Y vivent là des animaux fabuleux, des oiseaux multicolores qui chantent la beauté du monde, le jour tout comme la nuit. S’y épanouissent aussi des fleurs géantes qui répandent des parfums d’éternité et des arbres donnant des fruits d’une saveur incomparable.
Sur ses plages blondes et ensoleillées déferlent des vagues d’or qui y déposent des coquillages enchanteurs qui, si vous les ouvriez, vous offrirait à entendre des secrets précieux et des messages mystérieux.
S’y dresse aussi une haute montagne dont la cime est toujours enneigée et on y trouve des cavernes emplies de trésors gardés dans des coffrets dont seules des muses ont la clé pour vous en donner l’accès, si vous savez les apprivoiser.
C’est certainement là, direz-vous, le paradis terrestre que tous les explorateurs rêvent de découvrir un jour. Non, cette île éternelle, irisée, odorante, musicale et toujours bercée par les vents symphoniques les plus doux…est la Poésie.

L’enfant  de tout pays…

C’était l’instant où l’on ne distingue plus le jour de la nuit, le soleil de la lune, la mer s’avançait dans un silence sableux vers la cabane du vieil homme agonisant…

Les étoiles du ciel et de la mer s’étaient données rendez-vous dans ses yeux illuminés et éclairaient d’une lueur discrète son visage usé.

Près de lui, un enfant, un enfant sans nom, sans âge, un simple enfant.

Et le vieux regarda la plage, la mer, le ciel, puis l’enfant.

Fils, dit -il, écoute le vent, écoute le cri assourdissant du silence, c’est la plainte du monde, de ce monde hagard, angoissé et trop fier, écoute fils, le monde appelle un sauveur pour lui panser les plaies, le soulager, et lui montrer les fleurs naturelles de la pureté; écoute fils, entends-tu?

L’enfant resta silencieux, le vieux continua.

Il y a bien longtemps, un vieil homme qui mourait me l’a fait entendre et à lui un autre vieil homme et ainsi depuis le jour où le monde fut assez âgé pour se souiller. Depuis ce temps, fils, des hommes inconnus se lèguent la plainte du monde, d’âme en âme, de cœur en cœur, de vie en vie, il y a toujours un enfant à qui ils montrent ces hurlements et cet enfant, fils, cet enfant aujourd’hui, c’est toi.

Tu déchireras, tu guériras, tu construiras, déchiffre la vie, défriche le monde, tu seras savant, bûcheron, docteur, puis boulanger, maçon, lave le monde et repeins-le en blanc. Et si tu ne peux en blanc, alors du plus clair que tu peux.
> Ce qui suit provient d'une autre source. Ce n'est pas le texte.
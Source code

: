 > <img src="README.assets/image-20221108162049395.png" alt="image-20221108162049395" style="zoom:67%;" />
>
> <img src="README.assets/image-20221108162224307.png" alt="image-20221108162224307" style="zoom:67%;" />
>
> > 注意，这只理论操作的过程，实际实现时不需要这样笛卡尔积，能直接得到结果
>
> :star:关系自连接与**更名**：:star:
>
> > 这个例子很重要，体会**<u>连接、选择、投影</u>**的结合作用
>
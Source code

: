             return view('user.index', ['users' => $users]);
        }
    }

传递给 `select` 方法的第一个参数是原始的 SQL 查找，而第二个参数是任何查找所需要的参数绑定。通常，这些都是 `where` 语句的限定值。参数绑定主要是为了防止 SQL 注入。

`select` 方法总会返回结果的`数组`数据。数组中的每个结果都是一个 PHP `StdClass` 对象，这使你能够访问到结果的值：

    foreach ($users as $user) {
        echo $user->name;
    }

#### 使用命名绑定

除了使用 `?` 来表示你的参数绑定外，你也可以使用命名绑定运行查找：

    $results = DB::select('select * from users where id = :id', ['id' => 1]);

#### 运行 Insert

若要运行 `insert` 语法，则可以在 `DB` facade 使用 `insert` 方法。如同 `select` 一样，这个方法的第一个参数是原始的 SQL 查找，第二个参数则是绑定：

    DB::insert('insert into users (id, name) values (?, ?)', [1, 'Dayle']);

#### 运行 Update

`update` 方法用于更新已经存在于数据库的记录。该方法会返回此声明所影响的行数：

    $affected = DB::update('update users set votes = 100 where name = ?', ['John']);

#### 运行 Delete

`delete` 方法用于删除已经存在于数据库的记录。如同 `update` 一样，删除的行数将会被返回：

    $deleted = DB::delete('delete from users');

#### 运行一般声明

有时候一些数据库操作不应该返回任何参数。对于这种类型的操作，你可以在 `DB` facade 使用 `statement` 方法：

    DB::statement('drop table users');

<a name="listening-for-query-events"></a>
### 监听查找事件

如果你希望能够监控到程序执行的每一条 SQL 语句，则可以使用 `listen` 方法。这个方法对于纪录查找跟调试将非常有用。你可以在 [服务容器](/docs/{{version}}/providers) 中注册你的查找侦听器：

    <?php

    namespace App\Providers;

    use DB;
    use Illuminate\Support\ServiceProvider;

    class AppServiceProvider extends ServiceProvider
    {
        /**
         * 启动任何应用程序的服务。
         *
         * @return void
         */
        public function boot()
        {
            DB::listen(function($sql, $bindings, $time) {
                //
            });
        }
Tu voyageras, fils, tu voyageras… Et ta route sera semée de crachats et de croix, pour te pendre, mais tu iras, tu iras, on te lancera des pierres pourries, des coups d’acier, mais tu iras, tu iras, fils, je le sais, je le sais.

Et pour que ta route soit moins dure, tu te bâtiras un univers bien à toi, rien qu’à toi, secret, magique, merveilleux, un univers où tu vivras, un univers que personne ne pourra venir souiller et meurtrir. Et quand le monde turbulent et ton univers vierge et inviolé se fondront en une harmonie cosmique, alors tu jetteras l’ancre sur une plage et dans une cabane, sur un lit, un enfant, un enfant comme toi sera là et tu lui diras en blanc, fils, en blanc, en blanc…
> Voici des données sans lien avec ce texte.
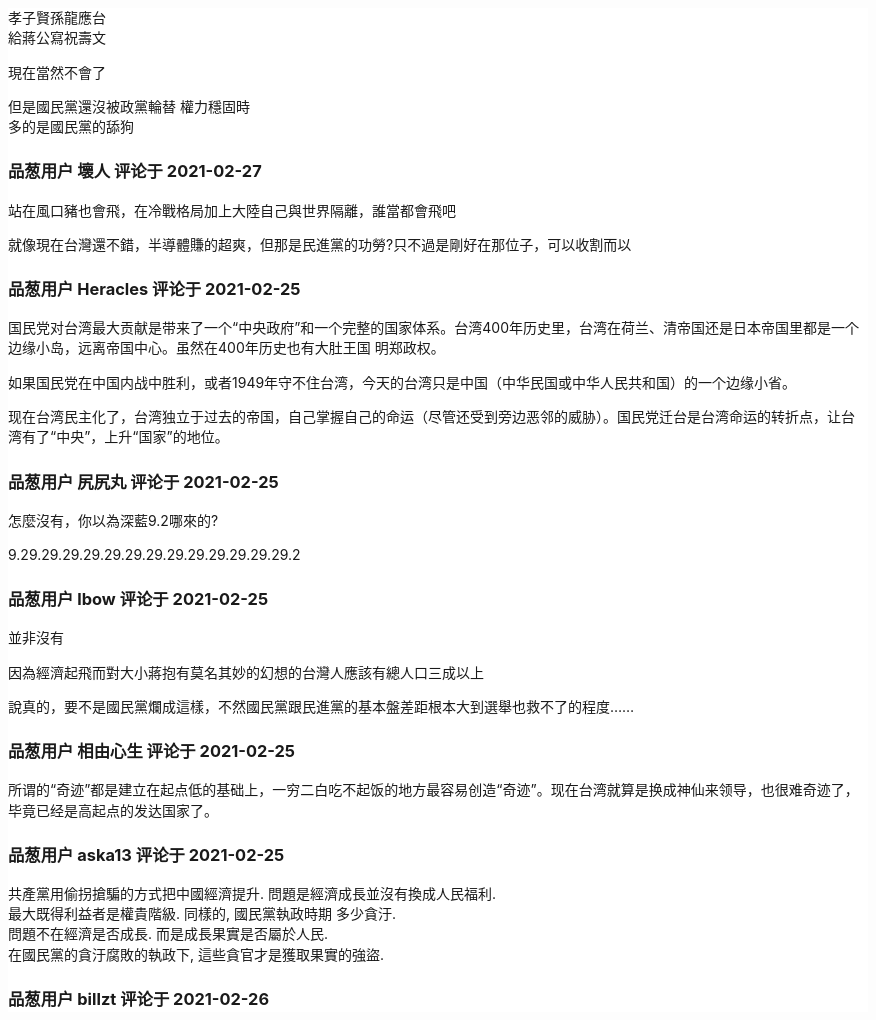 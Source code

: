 孝子賢孫龍應台  
給蔣公寫祝壽文  
  
現在當然不會了  
  
但是國民黨還沒被政黨輪替 權力穩固時  
多的是國民黨的舔狗
        
                

### 品葱用户 **壞人** 评论于 2021-02-27
        
站在風口豬也會飛，在冷戰格局加上大陸自己與世界隔離，誰當都會飛吧  
  
就像現在台灣還不錯，半導體賺的超爽，但那是民進黨的功勞?只不過是剛好在那位子，可以收割而以
        
                

### 品葱用户 **Heracles** 评论于 2021-02-25
        
国民党对台湾最大贡献是带来了一个“中央政府”和一个完整的国家体系。台湾400年历史里，台湾在荷兰、清帝国还是日本帝国里都是一个边缘小岛，远离帝国中心。虽然在400年历史也有大肚王国 明郑政权。  
  
如果国民党在中国内战中胜利，或者1949年守不住台湾，今天的台湾只是中国（中华民国或中华人民共和国）的一个边缘小省。  
  
现在台湾民主化了，台湾独立于过去的帝国，自己掌握自己的命运（尽管还受到旁边恶邻的威胁）。国民党迁台是台湾命运的转折点，让台湾有了“中央”，上升“国家”的地位。
        
                

### 品葱用户 **尻尻丸** 评论于 2021-02-25
        
怎麼沒有，你以為深藍9.2哪來的?  
  
9.29.29.29.29.29.29.29.29.29.29.29.29.29.2
        
                

### 品葱用户 **lbow** 评论于 2021-02-25
        
並非沒有  
  
因為經濟起飛而對大小蔣抱有莫名其妙的幻想的台灣人應該有總人口三成以上  
  
說真的，要不是國民黨爛成這樣，不然國民黨跟民進黨的基本盤差距根本大到選舉也救不了的程度……
        
                

### 品葱用户 **相由心生** 评论于 2021-02-25
        
所谓的“奇迹”都是建立在起点低的基础上，一穷二白吃不起饭的地方最容易创造“奇迹”。现在台湾就算是换成神仙来领导，也很难奇迹了，毕竟已经是高起点的发达国家了。
        
                

### 品葱用户 **aska13** 评论于 2021-02-25
        
共產黨用偷拐搶騙的方式把中國經濟提升. 問題是經濟成長並沒有換成人民福利.  
最大既得利益者是權貴階級. 同樣的, 國民黨執政時期 多少貪汙.   
問題不在經濟是否成長. 而是成長果實是否屬於人民.  
在國民黨的貪汙腐敗的執政下, 這些貪官才是獲取果實的強盜.
        
                

### 品葱用户 **billzt** 评论于 2021-02-26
Et soudain le noir envahisseur s’empara de la pièce. L’enfant effrayé sortit de la cabane en courant et tomba, haletant, le nez dans le sable de la mer qui se retirait à vagues feutrées.

Des mouettes folles tournoyaient autour de lui et des poissons hystériques sautillaient à ses pieds.

En blanc, en blanc…

Il se releva et se remit à courir de toutes les forces de ses petites jambes.

En blanc, en blanc, en blanc!

Comme les mouettes qui volent, comme les poissons qui sautent.

En blanc, en blanc! Comme l’eau et la neige, le sable, la nuit.

En blanc!

Et l’enfant s’endormit à l’abri d’un rocher.

Un poète était mort

Un monde criait

Un enfant dormait, un poète allait naître…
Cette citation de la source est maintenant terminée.